PROBLEM STATEMENT =
Your answer should repeat every record verbatim.

+===+

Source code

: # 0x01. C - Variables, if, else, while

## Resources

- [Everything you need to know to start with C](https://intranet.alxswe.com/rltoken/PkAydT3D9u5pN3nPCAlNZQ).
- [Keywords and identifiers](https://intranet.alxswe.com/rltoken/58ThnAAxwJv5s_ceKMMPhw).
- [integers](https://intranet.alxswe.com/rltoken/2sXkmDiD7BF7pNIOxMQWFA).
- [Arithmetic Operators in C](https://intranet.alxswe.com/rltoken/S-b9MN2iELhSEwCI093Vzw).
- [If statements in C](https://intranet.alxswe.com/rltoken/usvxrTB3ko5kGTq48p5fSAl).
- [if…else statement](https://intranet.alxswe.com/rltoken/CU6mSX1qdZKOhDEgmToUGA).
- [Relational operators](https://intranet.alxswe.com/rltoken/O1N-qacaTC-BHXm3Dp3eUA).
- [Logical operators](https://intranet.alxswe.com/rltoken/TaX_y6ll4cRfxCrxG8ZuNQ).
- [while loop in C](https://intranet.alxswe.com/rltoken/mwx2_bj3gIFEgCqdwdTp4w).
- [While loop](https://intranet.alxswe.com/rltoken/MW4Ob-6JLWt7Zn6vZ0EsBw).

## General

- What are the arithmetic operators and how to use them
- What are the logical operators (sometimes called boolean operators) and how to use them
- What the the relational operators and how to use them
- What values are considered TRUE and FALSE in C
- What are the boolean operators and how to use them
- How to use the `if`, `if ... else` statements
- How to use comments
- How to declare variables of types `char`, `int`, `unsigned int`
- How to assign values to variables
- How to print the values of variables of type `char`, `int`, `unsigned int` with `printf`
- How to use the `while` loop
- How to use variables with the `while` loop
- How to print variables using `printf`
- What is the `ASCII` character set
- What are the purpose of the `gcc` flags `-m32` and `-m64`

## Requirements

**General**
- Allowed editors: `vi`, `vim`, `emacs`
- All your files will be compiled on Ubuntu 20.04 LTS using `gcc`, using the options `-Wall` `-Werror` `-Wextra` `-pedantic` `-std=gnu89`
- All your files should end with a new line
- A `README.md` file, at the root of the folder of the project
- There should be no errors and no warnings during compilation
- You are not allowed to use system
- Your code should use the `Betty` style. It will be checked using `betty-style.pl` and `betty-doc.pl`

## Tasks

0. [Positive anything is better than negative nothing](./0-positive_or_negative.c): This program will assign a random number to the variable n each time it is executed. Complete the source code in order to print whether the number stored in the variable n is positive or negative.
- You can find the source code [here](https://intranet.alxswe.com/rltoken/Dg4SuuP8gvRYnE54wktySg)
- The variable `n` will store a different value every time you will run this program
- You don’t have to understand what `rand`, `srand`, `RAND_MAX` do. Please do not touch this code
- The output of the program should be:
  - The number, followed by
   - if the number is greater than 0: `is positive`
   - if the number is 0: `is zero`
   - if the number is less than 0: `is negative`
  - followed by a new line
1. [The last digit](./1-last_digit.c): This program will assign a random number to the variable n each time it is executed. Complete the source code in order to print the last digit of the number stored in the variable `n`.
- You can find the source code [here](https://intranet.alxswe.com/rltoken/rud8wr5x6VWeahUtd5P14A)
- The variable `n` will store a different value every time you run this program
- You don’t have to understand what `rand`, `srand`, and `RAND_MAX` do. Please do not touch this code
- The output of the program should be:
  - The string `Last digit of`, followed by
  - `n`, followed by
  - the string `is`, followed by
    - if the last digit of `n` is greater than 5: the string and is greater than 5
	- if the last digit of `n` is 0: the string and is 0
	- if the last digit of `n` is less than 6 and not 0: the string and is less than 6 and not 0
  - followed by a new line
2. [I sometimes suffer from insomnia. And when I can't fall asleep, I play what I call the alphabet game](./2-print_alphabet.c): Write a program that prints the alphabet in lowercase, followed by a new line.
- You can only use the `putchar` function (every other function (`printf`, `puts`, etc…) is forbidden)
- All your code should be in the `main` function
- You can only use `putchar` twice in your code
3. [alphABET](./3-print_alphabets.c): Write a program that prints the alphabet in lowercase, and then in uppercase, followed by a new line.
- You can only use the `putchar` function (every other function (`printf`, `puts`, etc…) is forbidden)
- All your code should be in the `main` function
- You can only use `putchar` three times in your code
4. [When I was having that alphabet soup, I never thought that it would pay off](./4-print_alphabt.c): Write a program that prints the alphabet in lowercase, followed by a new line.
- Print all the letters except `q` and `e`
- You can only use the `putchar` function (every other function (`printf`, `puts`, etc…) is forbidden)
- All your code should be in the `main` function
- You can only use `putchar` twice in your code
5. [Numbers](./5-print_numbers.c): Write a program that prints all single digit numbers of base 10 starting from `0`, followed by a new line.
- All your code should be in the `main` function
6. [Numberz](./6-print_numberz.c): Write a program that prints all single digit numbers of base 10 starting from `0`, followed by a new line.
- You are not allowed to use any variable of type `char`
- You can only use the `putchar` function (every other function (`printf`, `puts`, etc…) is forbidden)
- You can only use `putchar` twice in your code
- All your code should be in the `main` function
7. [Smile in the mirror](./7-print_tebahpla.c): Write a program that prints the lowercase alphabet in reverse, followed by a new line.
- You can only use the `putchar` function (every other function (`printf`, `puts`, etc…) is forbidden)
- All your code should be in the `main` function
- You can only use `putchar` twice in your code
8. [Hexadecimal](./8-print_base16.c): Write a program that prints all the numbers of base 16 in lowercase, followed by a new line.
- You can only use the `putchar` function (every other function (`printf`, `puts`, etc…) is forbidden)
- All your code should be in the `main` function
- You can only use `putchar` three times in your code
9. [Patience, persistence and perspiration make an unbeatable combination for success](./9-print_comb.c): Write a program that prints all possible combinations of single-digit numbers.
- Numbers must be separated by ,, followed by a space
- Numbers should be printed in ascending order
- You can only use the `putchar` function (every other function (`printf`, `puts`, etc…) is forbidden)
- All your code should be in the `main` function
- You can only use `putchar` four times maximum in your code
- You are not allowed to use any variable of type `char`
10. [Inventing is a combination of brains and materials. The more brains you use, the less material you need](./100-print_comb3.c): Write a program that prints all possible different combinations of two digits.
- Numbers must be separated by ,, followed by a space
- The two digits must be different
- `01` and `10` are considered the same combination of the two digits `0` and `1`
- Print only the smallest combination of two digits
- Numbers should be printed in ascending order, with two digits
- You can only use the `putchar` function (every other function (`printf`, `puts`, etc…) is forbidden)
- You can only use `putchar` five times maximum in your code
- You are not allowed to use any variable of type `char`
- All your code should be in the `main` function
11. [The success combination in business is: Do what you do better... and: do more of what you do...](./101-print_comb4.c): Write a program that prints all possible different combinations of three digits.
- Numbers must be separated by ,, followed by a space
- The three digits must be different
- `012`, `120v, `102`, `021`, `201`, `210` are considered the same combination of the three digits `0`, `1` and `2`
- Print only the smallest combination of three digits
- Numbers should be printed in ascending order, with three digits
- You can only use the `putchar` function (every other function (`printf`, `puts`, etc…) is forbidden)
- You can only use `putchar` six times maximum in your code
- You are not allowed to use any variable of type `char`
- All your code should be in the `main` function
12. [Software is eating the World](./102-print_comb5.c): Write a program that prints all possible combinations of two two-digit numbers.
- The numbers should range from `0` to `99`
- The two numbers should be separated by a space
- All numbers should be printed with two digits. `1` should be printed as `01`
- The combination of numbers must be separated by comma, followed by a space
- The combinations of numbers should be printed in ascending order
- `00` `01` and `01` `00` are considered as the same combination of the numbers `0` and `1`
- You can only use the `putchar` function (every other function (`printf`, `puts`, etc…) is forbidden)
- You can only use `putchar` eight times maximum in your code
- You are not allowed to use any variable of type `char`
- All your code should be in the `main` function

+===+

EXERCISE RESPONSE =
Source code

: # 0x01. C - Variables, if, else, while

## Resources

- [Everything you need to know to start with C](https://intranet.alxswe.com/rltoken/PkAydT3D9u5pN3nPCAlNZQ).
- [Keywords and identifiers](https://intranet.alxswe.com/rltoken/58ThnAAxwJv5s_ceKMMPhw).
- [integers](https://intranet.alxswe.com/rltoken/2sXkmDiD7BF7pNIOxMQWFA).
- [Arithmetic Operators in C](https://intranet.alxswe.com/rltoken/S-b9MN2iELhSEwCI093Vzw).
- [If statements in C](https://intranet.alxswe.com/rltoken/usvxrTB3ko5kGTq48p5fSAl).
- [if…else statement](https://intranet.alxswe.com/rltoken/CU6mSX1qdZKOhDEgmToUGA).
- [Relational operators](https://intranet.alxswe.com/rltoken/O1N-qacaTC-BHXm3Dp3eUA).
- [Logical operators](https://intranet.alxswe.com/rltoken/TaX_y6ll4cRfxCrxG8ZuNQ).
- [while loop in C](https://intranet.alxswe.com/rltoken/mwx2_bj3gIFEgCqdwdTp4w).
- [While loop](https://intranet.alxswe.com/rltoken/MW4Ob-6JLWt7Zn6vZ0EsBw).

## General

- What are the arithmetic operators and how to use them
- What are the logical operators (sometimes called boolean operators) and how to use them
- What the the relational operators and how to use them
- What values are considered TRUE and FALSE in C
- What are the boolean operators and how to use them
- How to use the `if`, `if ... else` statements
- How to use comments
- How to declare variables of types `char`, `int`, `unsigned int`
- How to assign values to variables
- How to print the values of variables of type `char`, `int`, `unsigned int` with `printf`
- How to use the `while` loop
- How to use variables with the `while` loop
- How to print variables using `printf`
- What is the `ASCII` character set
- What are the purpose of the `gcc` flags `-m32` and `-m64`

## Requirements

**General**
- Allowed editors: `vi`, `vim`, `emacs`
- All your files will be compiled on Ubuntu 20.04 LTS using `gcc`, using the options `-Wall` `-Werror` `-Wextra` `-pedantic` `-std=gnu89`
- All your files should end with a new line
- A `README.md` file, at the root of the folder of the project
- There should be no errors and no warnings during compilation
- You are not allowed to use system
- Your code should use the `Betty` style. It will be checked using `betty-style.pl` and `betty-doc.pl`

## Tasks

0. [Positive anything is better than negative nothing](./0-positive_or_negative.c): This program will assign a random number to the variable n each time it is executed. Complete the source code in order to print whether the number stored in the variable n is positive or negative.
- You can find the source code [here](https://intranet.alxswe.com/rltoken/Dg4SuuP8gvRYnE54wktySg)
- The variable `n` will store a different value every time you will run this program
- You don’t have to understand what `rand`, `srand`, `RAND_MAX` do. Please do not touch this code
- The output of the program should be:
  - The number, followed by
   - if the number is greater than 0: `is positive`
   - if the number is 0: `is zero`
   - if the number is less than 0: `is negative`
  - followed by a new line
1. [The last digit](./1-last_digit.c): This program will assign a random number to the variable n each time it is executed. Complete the source code in order to print the last digit of the number stored in the variable `n`.
- You can find the source code [here](https://intranet.alxswe.com/rltoken/rud8wr5x6VWeahUtd5P14A)
- The variable `n` will store a different value every time you run this program
- You don’t have to understand what `rand`, `srand`, and `RAND_MAX` do. Please do not touch this code
- The output of the program should be:
  - The string `Last digit of`, followed by
  - `n`, followed by
  - the string `is`, followed by
    - if the last digit of `n` is greater than 5: the string and is greater than 5
	- if the last digit of `n` is 0: the string and is 0
	- if the last digit of `n` is less than 6 and not 0: the string and is less than 6 and not 0
  - followed by a new line
2. [I sometimes suffer from insomnia. And when I can't fall asleep, I play what I call the alphabet game](./2-print_alphabet.c): Write a program that prints the alphabet in lowercase, followed by a new line.
- You can only use the `putchar` function (every other function (`printf`, `puts`, etc…) is forbidden)
- All your code should be in the `main` function
- You can only use `putchar` twice in your code
3. [alphABET](./3-print_alphabets.c): Write a program that prints the alphabet in lowercase, and then in uppercase, followed by a new line.
- You can only use the `putchar` function (every other function (`printf`, `puts`, etc…) is forbidden)
- All your code should be in the `main` function
- You can only use `putchar` three times in your code
4. [When I was having that alphabet soup, I never thought that it would pay off](./4-print_alphabt.c): Write a program that prints the alphabet in lowercase, followed by a new line.
- Print all the letters except `q` and `e`
- You can only use the `putchar` function (every other function (`printf`, `puts`, etc…) is forbidden)
- All your code should be in the `main` function
- You can only use `putchar` twice in your code
5. [Numbers](./5-print_numbers.c): Write a program that prints all single digit numbers of base 10 starting from `0`, followed by a new line.
- All your code should be in the `main` function
6. [Numberz](./6-print_numberz.c): Write a program that prints all single digit numbers of base 10 starting from `0`, followed by a new line.
- You are not allowed to use any variable of type `char`
- You can only use the `putchar` function (every other function (`printf`, `puts`, etc…) is forbidden)
- You can only use `putchar` twice in your code
- All your code should be in the `main` function
7. [Smile in the mirror](./7-print_tebahpla.c): Write a program that prints the lowercase alphabet in reverse, followed by a new line.
- You can only use the `putchar` function (every other function (`printf`, `puts`, etc…) is forbidden)
- All your code should be in the `main` function
- You can only use `putchar` twice in your code
8. [Hexadecimal](./8-print_base16.c): Write a program that prints all the numbers of base 16 in lowercase, followed by a new line.
- You can only use the `putchar` function (every other function (`printf`, `puts`, etc…) is forbidden)
- All your code should be in the `main` function
- You can only use `putchar` three times in your code
9. [Patience, persistence and perspiration make an unbeatable combination for success](./9-print_comb.c): Write a program that prints all possible combinations of single-digit numbers.
- Numbers must be separated by ,, followed by a space
- Numbers should be printed in ascending order
- You can only use the `putchar` function (every other function (`printf`, `puts`, etc…) is forbidden)
- All your code should be in the `main` function
- You can only use `putchar` four times maximum in your code
- You are not allowed to use any variable of type `char`
10. [Inventing is a combination of brains and materials. The more brains you use, the less material you need](./100-print_comb3.c): Write a program that prints all possible different combinations of two digits.
- Numbers must be separated by ,, followed by a space
- The two digits must be different
- `01` and `10` are considered the same combination of the two digits `0` and `1`
- Print only the smallest combination of two digits
- Numbers should be printed in ascending order, with two digits
- You can only use the `putchar` function (every other function (`printf`, `puts`, etc…) is forbidden)
- You can only use `putchar` five times maximum in your code
- You are not allowed to use any variable of type `char`
- All your code should be in the `main` function
11. [The success combination in business is: Do what you do better... and: do more of what you do...](./101-print_comb4.c): Write a program that prints all possible different combinations of three digits.
- Numbers must be separated by ,, followed by a space
- The three digits must be different
- `012`, `120v, `102`, `021`, `201`, `210` are considered the same combination of the three digits `0`, `1` and `2`
- Print only the smallest combination of three digits
- Numbers should be printed in ascending order, with three digits
- You can only use the `putchar` function (every other function (`printf`, `puts`, etc…) is forbidden)
- You can only use `putchar` six times maximum in your code
- You are not allowed to use any variable of type `char`
- All your code should be in the `main` function
12. [Software is eating the World](./102-print_comb5.c): Write a program that prints all possible combinations of two two-digit numbers.
- The numbers should range from `0` to `99`
- The two numbers should be separated by a space
- All numbers should be printed with two digits. `1` should be printed as `01`
- The combination of numbers must be separated by comma, followed by a space
- The combinations of numbers should be printed in ascending order
- `00` `01` and `01` `00` are considered as the same combination of the numbers `0` and `1`
- You can only use the `putchar` function (every other function (`printf`, `puts`, etc…) is forbidden)
- You can only use `putchar` eight times maximum in your code
- You are not allowed to use any variable of type `char`
- All your code should be in the `main` function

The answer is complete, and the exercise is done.